=== What you should do ===
Below are some entries. Copy each line that holds the string "Objects".
Material for this exercise Block Start
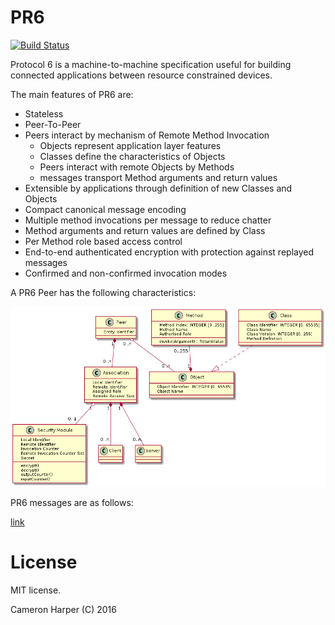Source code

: PR6
===

[![Build Status](https://travis-ci.org/cjhdev/pr6.svg?branch=master)](https://travis-ci.org/cjhdev/pr6)

Protocol 6 is a machine-to-machine specification useful for building
connected applications between resource constrained devices.

The main features of PR6 are:

- Stateless
- Peer-To-Peer
- Peers interact by mechanism of Remote Method Invocation
    - Objects represent application layer features
    - Classes define the characteristics of Objects
    - Peers interact with remote Objects by Methods
    - messages transport Method arguments and return values
- Extensible by applications through definition of new Classes and Objects
- Compact canonical message encoding
- Multiple method invocations per message to reduce chatter
- Method arguments and return values are defined by Class
- Per Method role based access control
- End-to-end authenticated encryption with protection against replayed messages
- Confirmed and non-confirmed invocation modes

A PR6 Peer has the following characteristics:

![image missing](doc/plantuml/pr6_characteristics.png "PR6 Peer")

PR6 messages are as follows:

[link](doc/asn1/pr6.asn1 "PR6 ASN.1")

# License

MIT license.

Cameron Harper (C) 2016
Material for this exercise Block End
=== Task answer ===
    - Objects represent application layer features
    - Classes define the characteristics of Objects
    - Peers interact with remote Objects by Methods
- Extensible by applications through definition of new Classes and Objects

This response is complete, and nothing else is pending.